# What you are asked to do
Go through the following data and transcribe exactly the stretch of lines from the one holding "the backward end-cap." to the one holding "of phase3 MC", both included.

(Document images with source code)
◇ ◇ ◇
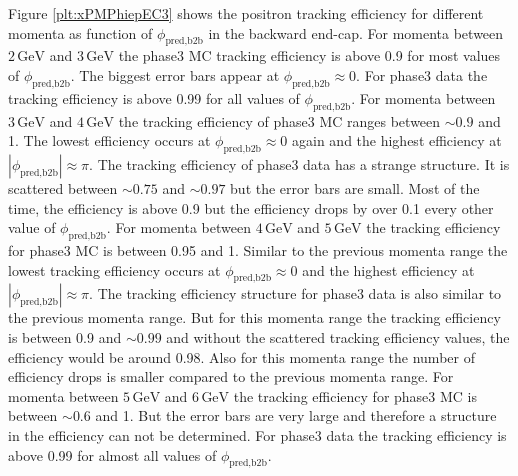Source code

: \documentclass[a4paper,11pt,twosided,final,german,openbib,pdftex,listof=totoc,bibliography=totoc]{scrbook}
\begin{document}
Figure \ref{plt:xPMPhiepEC3} shows the positron tracking efficiency for different momenta as function of $\phi_{\textrm{pred,b2b}}$ in the backward end-cap.
For momenta between $2\,\textrm{GeV}$ and $3\,\textrm{GeV}$ the phase3 MC tracking efficiency is above 0.9 for most values of $\phi_{\textrm{pred,b2b}}$. The biggest error bars appear at $\phi_{\textrm{pred,b2b}} \approx 0$. For phase3 data the tracking efficiency is above 0.99 for all values of $\phi_{\textrm{pred,b2b}}$.
For momenta between $3\,\textrm{GeV}$ and $4\,\textrm{GeV}$ the tracking efficiency of phase3 MC ranges between $\sim 0.9$ and 1. The lowest efficiency occurs at $\phi_{\textrm{pred,b2b}} \approx 0$ again and the highest efficiency at $|\phi_{\textrm{pred,b2b}}| \approx \pi$. The tracking efficiency of phase3 data has a strange structure. It is scattered between $\sim 0.75$ and $\sim 0.97$ but the error bars are small. Most of the time, the efficiency is above 0.9 but the efficiency drops by over 0.1 every other value of $\phi_{\textrm{pred,b2b}}$.
For momenta between $4\,\textrm{GeV}$ and $5\,\textrm{GeV}$ the tracking efficiency for phase3 MC is between 0.95 and 1. Similar to the previous momenta range the lowest tracking efficiency occurs at  $\phi_{\textrm{pred,b2b}} \approx 0$ and the highest efficiency at $|\phi_{\textrm{pred,b2b}}| \approx \pi$. The tracking efficiency structure for phase3 data is also similar to the previous momenta range. But for this momenta range the tracking efficiency is between 0.9 and $\sim 0.99$ and without the scattered tracking efficiency values, the efficiency would be around 0.98. Also for this momenta range the number of efficiency drops is smaller compared to the previous momenta range.
For momenta between $5\,\textrm{GeV}$ and $6\,\textrm{GeV}$ the tracking efficiency for phase3 MC is between $\sim 0.6$ and 1. But the error bars are very large and therefore a structure in the efficiency can not be determined. For phase3 data the tracking efficiency is above 0.99 for almost all values of $\phi_{\textrm{pred,b2b}}$.
\end{document}
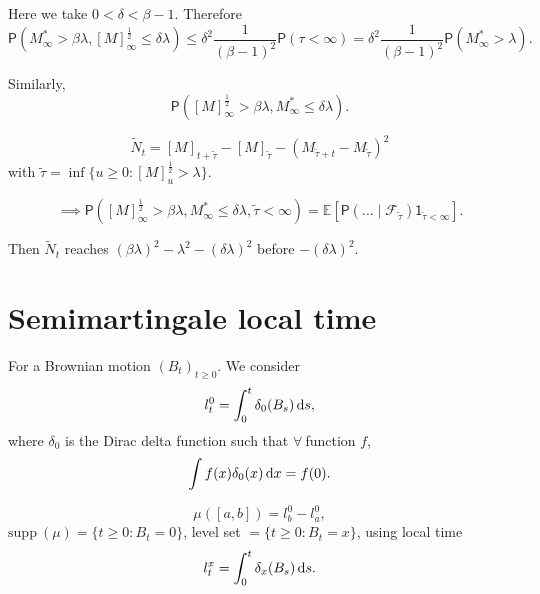 {    Here we take $0 < \delta < \beta -1$. Therefore
    $$
    \mathsf{P}\left( M_\infty^* > \beta \lambda, [M]_{\infty}^{\frac{1}{2}} \leq \delta \lambda  \right) \leq \delta^2 \frac{1}{(\beta - 1)^2} \mathsf{P}(\tau < \infty) = \delta^2 \frac{1}{(\beta-1)^2} \mathsf{P}\left( M_\infty^* > \lambda \right).
    $$

    Similarly, 
    $$
    \mathsf{P}\left( [M]_{\infty}^{\frac{1}{2}} > \beta \lambda, M_{\infty}^*  \leq \delta \lambda\right).
    $$

    $$
    \tilde{N}_t = [M]_{t+\tilde{\tau}} - [M]_{\tilde{\tau}} - (M_{\tilde{\tau} + t}-M_{\tilde{\tau}})^2
    $$
    with $\tilde{\tau} = \inf\{u \geq 0 \colon [M]_{u}^{\frac{1}{2}} > \lambda\}$.

    $$
    \implies \mathsf{P}\left( [M]_{\infty}^{\frac{1}{2}} > \beta \lambda, M_{\infty}^*  \leq \delta \lambda, \tilde{\tau} < \infty \right) = \mathbb{E}\left[ \mathsf{P}(\dots \mid \mathcal{F}_{\tilde{\tau}})\mathsf{1}_{\tilde{\tau} < \infty} \right].
    $$

    Then $\tilde{N}_t$ reaches $(\beta \lambda)^2 - \lambda^2 - (\delta \lambda)^2$ before $-(\delta \lambda)^2$.

}

\section{Semimartingale local time}
For a Brownian motion $(B_t)_{t \geq 0}$. We consider
$$
l_t^0 = \int_0^t \delta_0 (B_s) \diff s,
$$
where $\delta_0$ is the Dirac delta function such that $\forall~$function $f$,
$$
\int f(x) \delta_0(x) \diff x = f(0).
$$

$$
\mu([a,b]) = l_b^0 - l_a^0,
$$
$\mathrm{supp}~(\mu)=\{t \geq 0 \colon B_t = 0\}$, level set $=\{t \geq 0 \colon B_t = x\}$, using local time 
$$
l_t^x = \int_0^t \delta_x (B_s) \diff s.
$$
◇ ◇ ◇
# Response to the task
Figure \ref{plt:xPMPhiepEC3} shows the positron tracking efficiency for different momenta as function of $\phi_{\textrm{pred,b2b}}$ in the backward end-cap.
For momenta between $2\,\textrm{GeV}$ and $3\,\textrm{GeV}$ the phase3 MC tracking efficiency is above 0.9 for most values of $\phi_{\textrm{pred,b2b}}$. The biggest error bars appear at $\phi_{\textrm{pred,b2b}} \approx 0$. For phase3 data the tracking efficiency is above 0.99 for all values of $\phi_{\textrm{pred,b2b}}$.
For momenta between $3\,\textrm{GeV}$ and $4\,\textrm{GeV}$ the tracking efficiency of phase3 MC ranges between $\sim 0.9$ and 1. The lowest efficiency occurs at $\phi_{\textrm{pred,b2b}} \approx 0$ again and the highest efficiency at $|\phi_{\textrm{pred,b2b}}| \approx \pi$. The tracking efficiency of phase3 data has a strange structure. It is scattered between $\sim 0.75$ and $\sim 0.97$ but the error bars are small. Most of the time, the efficiency is above 0.9 but the efficiency drops by over 0.1 every other value of $\phi_{\textrm{pred,b2b}}$.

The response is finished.